American Enterprise Institute
In this month of college and university graduations, I often like to revisit one commencement speech which struck a nerve many years ago. Back in 2005, the late David Foster Wallace spoke at Kenyon College and delivered an address entitled “This Is Water: Some Thoughts, Delivered on a Significant Occasion, about Living a Compassionate Life.” Today, I recommend all of my incoming first year students read or listen to his words at the start of, and throughout, their collegiate careers.
Foster Wallace’s words are so critical today because he makes a centrally important point about human nature that many on campus often forget: We have choices about how we choose to react to the world around us. In his words, “. . . our [natural], default setting, hard-wired into our boards at birth” is that we are “self-centered” and operate far often “on the automatic, unconscious belief that [we are] the center of the world, and that [our] immediate needs and feelings are what should determine the world’s priorities.” This leads people to “see and interpret everything through this lens of self” and, by extension, be habitually angry and aggressive toward others and the world around us. But, Foster Wallace argues, if we choose “to do the work of somehow altering or getting free of my natural, hard-wired default setting” of selfishness, we can find not only meaning in life but also connection to others by “being able truly to care about other people.”
Foster Wallace argues that we as individuals have control over our reactions and behaviors; specifically, we can choose to become more empathetic and understanding of others. While this idea is not entirely new and, in fact, appears in many religious teachings, an increasing number of students claim no religious affiliation. Foster Wallace offers this idea outside of a traditional religious framework with the potential to serve a countless number of students. Yet, it is practiced by far too few.
Consider the diversity, equity, and inclusion (DEI) movement that has deeply impacted campus culture over the past decade. While DEI exists theoretically to improve the lives of all people, the way DEI is practiced is inward-looking. Students and professors are not taught to build bridges, but to instead focus on harm, power dynamics, and reparations for past injustices based on particular immutable characteristics through the simplistic and dangerously reductionist lens which deems some groups forever oppressors, while others are endlessly oppressed. Inward narratives of damage and oppression are omnipresent, groups are balkanized, and polarization increases. This is what happens when students default to a worldview rooted in negativity.
The recent protests in response to the October 7th massacre in Israel illustrate this perfectly. So few students or groups could condemn the actions of Hamas to empathetically support their Jewish peers, instead choosing to immediately twist the narrative into a larger fight about colonialism and oppressive groups. Rather than organizing to help displaced or struggling Palestinians and showing kindness to their grieving Jewish friends, the protesters blamed and demonized Jews while focusing on the needs of the protesters themselves. Actually helping Palestinians was marginalized in so many cases.
At Princeton University, after setting up an encampment, against school policy, and actively disrupting the educational environment, student protesters staged a hunger strike intended to bring attention to their demands that the “school meet with them to discuss divestment and drop the criminal and disciplinary charges” against them.
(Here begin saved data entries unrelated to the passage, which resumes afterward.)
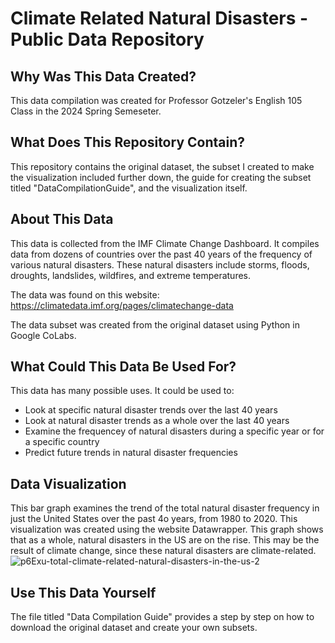 # Climate Related Natural Disasters - Public Data Repository

## Why Was This Data Created?
This data compilation was created for Professor Gotzeler's English 105 Class in the 2024 Spring Semeseter. 

## What Does This Repository Contain?
This repository contains the original dataset, the subset I created to make the visualization included further down, the guide for creating the subset titled "DataCompilationGuide", and the visualization itself. 

## About This Data
This data is collected from the IMF Climate Change Dashboard. It compiles data from dozens of countries over the past 40 years of the frequency of various natural disasters. These natural disasters include storms, floods, droughts, landslides, wildfires, and extreme temperatures.

The data was found on this website: https://climatedata.imf.org/pages/climatechange-data

The data subset was created from the original dataset using Python in Google CoLabs.

## What Could This Data Be Used For?
This data has many possible uses. It could be used to:
- Look at specific natural disaster trends over the last 40 years
- Look at natural disaster trends as a whole over the last 40 years
- Examine the frequencey of natural disasters during a specific year or for a specific country
- Predict future trends in natural disaster frequencies

##

## Data Visualization
This bar graph examines the trend of the total natural disaster frequency in just the United States over the past 4o years, from 1980 to 2020. This visualization was created using the website Datawrapper. This graph shows that as a whole, natural disasters in the US are on the rise. This may be the result of climate change, since these natural disasters are climate-related.  
![p6Exu-total-climate-related-natural-disasters-in-the-us-2](https://github.com/caitisad/Climate-Related-Natural-Disasters/assets/167792033/7f28b677-ca57-406a-973e-8015d3964b1f)

## Use This Data Yourself
The file titled "Data Compilation Guide" provides a step by step on how to download the original dataset and create your own subsets. 
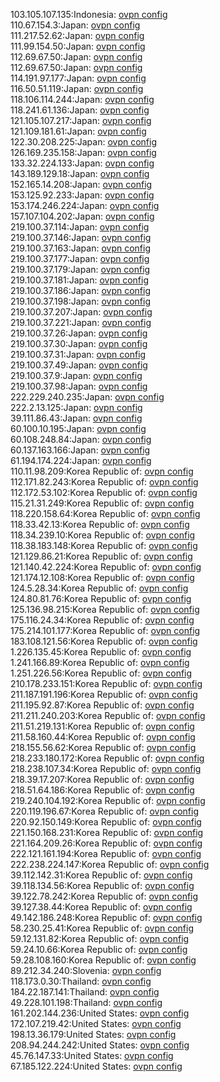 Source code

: 103.105.107.135:Indonesia: [ovpn config](vpn/103_105_107_135.ovpn)  
110.67.154.3:Japan: [ovpn config](vpn/110_67_154_3.ovpn)  
111.217.52.62:Japan: [ovpn config](vpn/111_217_52_62.ovpn)  
111.99.154.50:Japan: [ovpn config](vpn/111_99_154_50.ovpn)  
112.69.67.50:Japan: [ovpn config](vpn/112_69_67_50.ovpn)  
112.69.67.50:Japan: [ovpn config](vpn/112_69_67_50.ovpn)  
114.191.97.177:Japan: [ovpn config](vpn/114_191_97_177.ovpn)  
116.50.51.119:Japan: [ovpn config](vpn/116_50_51_119.ovpn)  
118.106.114.244:Japan: [ovpn config](vpn/118_106_114_244.ovpn)  
118.241.61.136:Japan: [ovpn config](vpn/118_241_61_136.ovpn)  
121.105.107.217:Japan: [ovpn config](vpn/121_105_107_217.ovpn)  
121.109.181.61:Japan: [ovpn config](vpn/121_109_181_61.ovpn)  
122.30.208.225:Japan: [ovpn config](vpn/122_30_208_225.ovpn)  
126.169.235.158:Japan: [ovpn config](vpn/126_169_235_158.ovpn)  
133.32.224.133:Japan: [ovpn config](vpn/133_32_224_133.ovpn)  
143.189.129.18:Japan: [ovpn config](vpn/143_189_129_18.ovpn)  
152.165.14.208:Japan: [ovpn config](vpn/152_165_14_208.ovpn)  
153.125.92.233:Japan: [ovpn config](vpn/153_125_92_233.ovpn)  
153.174.246.224:Japan: [ovpn config](vpn/153_174_246_224.ovpn)  
157.107.104.202:Japan: [ovpn config](vpn/157_107_104_202.ovpn)  
219.100.37.114:Japan: [ovpn config](vpn/219_100_37_114.ovpn)  
219.100.37.146:Japan: [ovpn config](vpn/219_100_37_146.ovpn)  
219.100.37.163:Japan: [ovpn config](vpn/219_100_37_163.ovpn)  
219.100.37.177:Japan: [ovpn config](vpn/219_100_37_177.ovpn)  
219.100.37.179:Japan: [ovpn config](vpn/219_100_37_179.ovpn)  
219.100.37.181:Japan: [ovpn config](vpn/219_100_37_181.ovpn)  
219.100.37.186:Japan: [ovpn config](vpn/219_100_37_186.ovpn)  
219.100.37.198:Japan: [ovpn config](vpn/219_100_37_198.ovpn)  
219.100.37.207:Japan: [ovpn config](vpn/219_100_37_207.ovpn)  
219.100.37.221:Japan: [ovpn config](vpn/219_100_37_221.ovpn)  
219.100.37.26:Japan: [ovpn config](vpn/219_100_37_26.ovpn)  
219.100.37.30:Japan: [ovpn config](vpn/219_100_37_30.ovpn)  
219.100.37.31:Japan: [ovpn config](vpn/219_100_37_31.ovpn)  
219.100.37.49:Japan: [ovpn config](vpn/219_100_37_49.ovpn)  
219.100.37.9:Japan: [ovpn config](vpn/219_100_37_9.ovpn)  
219.100.37.98:Japan: [ovpn config](vpn/219_100_37_98.ovpn)  
222.229.240.235:Japan: [ovpn config](vpn/222_229_240_235.ovpn)  
222.2.13.125:Japan: [ovpn config](vpn/222_2_13_125.ovpn)  
39.111.86.43:Japan: [ovpn config](vpn/39_111_86_43.ovpn)  
60.100.10.195:Japan: [ovpn config](vpn/60_100_10_195.ovpn)  
60.108.248.84:Japan: [ovpn config](vpn/60_108_248_84.ovpn)  
60.137.163.166:Japan: [ovpn config](vpn/60_137_163_166.ovpn)  
61.194.174.224:Japan: [ovpn config](vpn/61_194_174_224.ovpn)  
110.11.98.209:Korea Republic of: [ovpn config](vpn/110_11_98_209.ovpn)  
112.171.82.243:Korea Republic of: [ovpn config](vpn/112_171_82_243.ovpn)  
112.172.53.102:Korea Republic of: [ovpn config](vpn/112_172_53_102.ovpn)  
115.21.31.249:Korea Republic of: [ovpn config](vpn/115_21_31_249.ovpn)  
118.220.158.64:Korea Republic of: [ovpn config](vpn/118_220_158_64.ovpn)  
118.33.42.13:Korea Republic of: [ovpn config](vpn/118_33_42_13.ovpn)  
118.34.239.10:Korea Republic of: [ovpn config](vpn/118_34_239_10.ovpn)  
118.38.183.148:Korea Republic of: [ovpn config](vpn/118_38_183_148.ovpn)  
121.129.86.21:Korea Republic of: [ovpn config](vpn/121_129_86_21.ovpn)  
121.140.42.224:Korea Republic of: [ovpn config](vpn/121_140_42_224.ovpn)  
121.174.12.108:Korea Republic of: [ovpn config](vpn/121_174_12_108.ovpn)  
124.5.28.34:Korea Republic of: [ovpn config](vpn/124_5_28_34.ovpn)  
124.80.81.76:Korea Republic of: [ovpn config](vpn/124_80_81_76.ovpn)  
125.136.98.215:Korea Republic of: [ovpn config](vpn/125_136_98_215.ovpn)  
175.116.24.34:Korea Republic of: [ovpn config](vpn/175_116_24_34.ovpn)  
175.214.101.177:Korea Republic of: [ovpn config](vpn/175_214_101_177.ovpn)  
183.108.121.56:Korea Republic of: [ovpn config](vpn/183_108_121_56.ovpn)  
1.226.135.45:Korea Republic of: [ovpn config](vpn/1_226_135_45.ovpn)  
1.241.166.89:Korea Republic of: [ovpn config](vpn/1_241_166_89.ovpn)  
1.251.226.56:Korea Republic of: [ovpn config](vpn/1_251_226_56.ovpn)  
210.178.233.151:Korea Republic of: [ovpn config](vpn/210_178_233_151.ovpn)  
211.187.191.196:Korea Republic of: [ovpn config](vpn/211_187_191_196.ovpn)  
211.195.92.87:Korea Republic of: [ovpn config](vpn/211_195_92_87.ovpn)  
211.211.240.203:Korea Republic of: [ovpn config](vpn/211_211_240_203.ovpn)  
211.51.219.131:Korea Republic of: [ovpn config](vpn/211_51_219_131.ovpn)  
211.58.160.44:Korea Republic of: [ovpn config](vpn/211_58_160_44.ovpn)  
218.155.56.62:Korea Republic of: [ovpn config](vpn/218_155_56_62.ovpn)  
218.233.180.172:Korea Republic of: [ovpn config](vpn/218_233_180_172.ovpn)  
218.238.107.34:Korea Republic of: [ovpn config](vpn/218_238_107_34.ovpn)  
218.39.17.207:Korea Republic of: [ovpn config](vpn/218_39_17_207.ovpn)  
218.51.64.186:Korea Republic of: [ovpn config](vpn/218_51_64_186.ovpn)  
219.240.104.192:Korea Republic of: [ovpn config](vpn/219_240_104_192.ovpn)  
220.119.196.67:Korea Republic of: [ovpn config](vpn/220_119_196_67.ovpn)  
220.92.150.149:Korea Republic of: [ovpn config](vpn/220_92_150_149.ovpn)  
221.150.168.231:Korea Republic of: [ovpn config](vpn/221_150_168_231.ovpn)  
221.164.209.26:Korea Republic of: [ovpn config](vpn/221_164_209_26.ovpn)  
222.121.161.194:Korea Republic of: [ovpn config](vpn/222_121_161_194.ovpn)  
222.238.224.147:Korea Republic of: [ovpn config](vpn/222_238_224_147.ovpn)  
39.112.142.31:Korea Republic of: [ovpn config](vpn/39_112_142_31.ovpn)  
39.118.134.56:Korea Republic of: [ovpn config](vpn/39_118_134_56.ovpn)  
39.122.78.242:Korea Republic of: [ovpn config](vpn/39_122_78_242.ovpn)  
39.127.38.44:Korea Republic of: [ovpn config](vpn/39_127_38_44.ovpn)  
49.142.186.248:Korea Republic of: [ovpn config](vpn/49_142_186_248.ovpn)  
58.230.25.41:Korea Republic of: [ovpn config](vpn/58_230_25_41.ovpn)  
59.12.131.82:Korea Republic of: [ovpn config](vpn/59_12_131_82.ovpn)  
59.24.10.66:Korea Republic of: [ovpn config](vpn/59_24_10_66.ovpn)  
59.28.108.160:Korea Republic of: [ovpn config](vpn/59_28_108_160.ovpn)  
89.212.34.240:Slovenia: [ovpn config](vpn/89_212_34_240.ovpn)  
118.173.0.30:Thailand: [ovpn config](vpn/118_173_0_30.ovpn)  
184.22.187.141:Thailand: [ovpn config](vpn/184_22_187_141.ovpn)  
49.228.101.198:Thailand: [ovpn config](vpn/49_228_101_198.ovpn)  
161.202.144.236:United States: [ovpn config](vpn/161_202_144_236.ovpn)  
172.107.219.42:United States: [ovpn config](vpn/172_107_219_42.ovpn)  
198.13.36.179:United States: [ovpn config](vpn/198_13_36_179.ovpn)  
208.94.244.242:United States: [ovpn config](vpn/208_94_244_242.ovpn)  
45.76.147.33:United States: [ovpn config](vpn/45_76_147_33.ovpn)  
67.185.122.224:United States: [ovpn config](vpn/67_185_122_224.ovpn)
With this “strike,” the students placed attention on themselves and their purported “pain” and helped no one. After Princeton failed to immediately capitulate, one student exclaimed, “This is absolutely unfair. My peers and I, we are starving. We are physically exhausted. I am quite literally shaking right now as you can see.” The student continued focusing on the protesters by screaming, “We are all immunocompromised, and based on the university’s meeting yesterday with some of our bargaining team, they would love to continue physically weakening us.” This is petty, embarrassing for these students, and a clear example of Foster Wallace’s warning about selfishness.
Regrettably, Princeton is only one of so many more examples of students turning inward nowadays on collegiate campuses. With our politics poisoned by polarization and narratives of harm, Foster Wallace’s ideas are essential today. Students are not learning that a better life is lived when we choose the good and try to overcome the default negative. Being angry and blaming others is easy and the backbone of DEI; it takes work not to default to this thinking. We should be trying to find more meaning outside our narrow selves by making real connections with others. We will need these connections as we head into another bitter election season that will focus little on building others up. We will need an outlook rooted in positivity and regard for each other.